Input material>
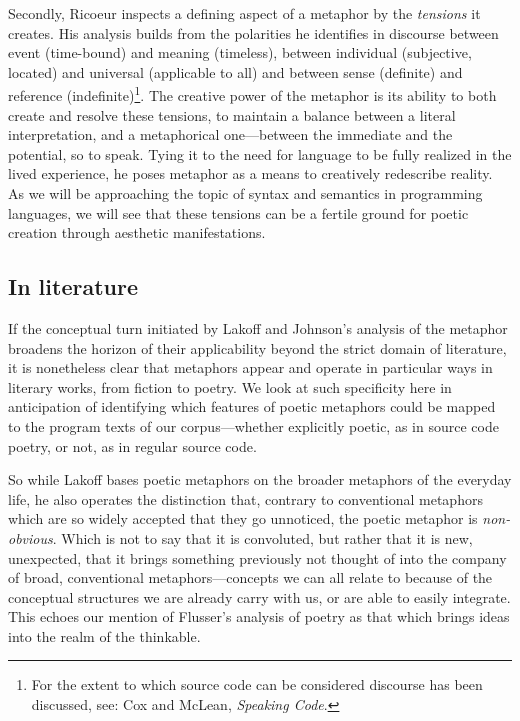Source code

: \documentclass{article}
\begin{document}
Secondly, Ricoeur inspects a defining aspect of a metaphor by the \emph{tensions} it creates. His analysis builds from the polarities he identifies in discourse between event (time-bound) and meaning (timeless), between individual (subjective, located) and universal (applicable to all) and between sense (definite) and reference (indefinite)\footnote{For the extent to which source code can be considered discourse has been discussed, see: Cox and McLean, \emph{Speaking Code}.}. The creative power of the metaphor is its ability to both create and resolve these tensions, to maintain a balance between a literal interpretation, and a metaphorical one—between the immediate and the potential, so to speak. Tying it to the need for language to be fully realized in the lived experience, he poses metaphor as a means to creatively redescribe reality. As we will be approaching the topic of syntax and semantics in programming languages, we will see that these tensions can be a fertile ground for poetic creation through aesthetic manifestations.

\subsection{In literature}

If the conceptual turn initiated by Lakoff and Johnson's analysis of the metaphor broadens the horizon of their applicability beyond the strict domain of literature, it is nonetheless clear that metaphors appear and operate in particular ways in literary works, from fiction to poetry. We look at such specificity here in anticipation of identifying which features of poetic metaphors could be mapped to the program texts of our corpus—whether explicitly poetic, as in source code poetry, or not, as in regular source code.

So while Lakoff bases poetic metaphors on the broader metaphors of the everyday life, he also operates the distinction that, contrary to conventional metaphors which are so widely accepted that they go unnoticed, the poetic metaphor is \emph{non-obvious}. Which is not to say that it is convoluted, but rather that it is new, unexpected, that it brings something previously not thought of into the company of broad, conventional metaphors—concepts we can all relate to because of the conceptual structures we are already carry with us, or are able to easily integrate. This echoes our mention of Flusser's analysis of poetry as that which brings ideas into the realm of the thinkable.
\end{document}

What you should do> Go through the listing above and find each line containing the string "literature"; copy those lines.

Response to the task>
\subsection{In literature}
If the conceptual turn initiated by Lakoff and Johnson's analysis of the metaphor broadens the horizon of their applicability beyond the strict domain of literature, it is nonetheless clear that metaphors appear and operate in particular ways in literary works, from fiction to poetry. We look at such specificity here in anticipation of identifying which features of poetic metaphors could be mapped to the program texts of our corpus—whether explicitly poetic, as in source code poetry, or not, as in regular source code.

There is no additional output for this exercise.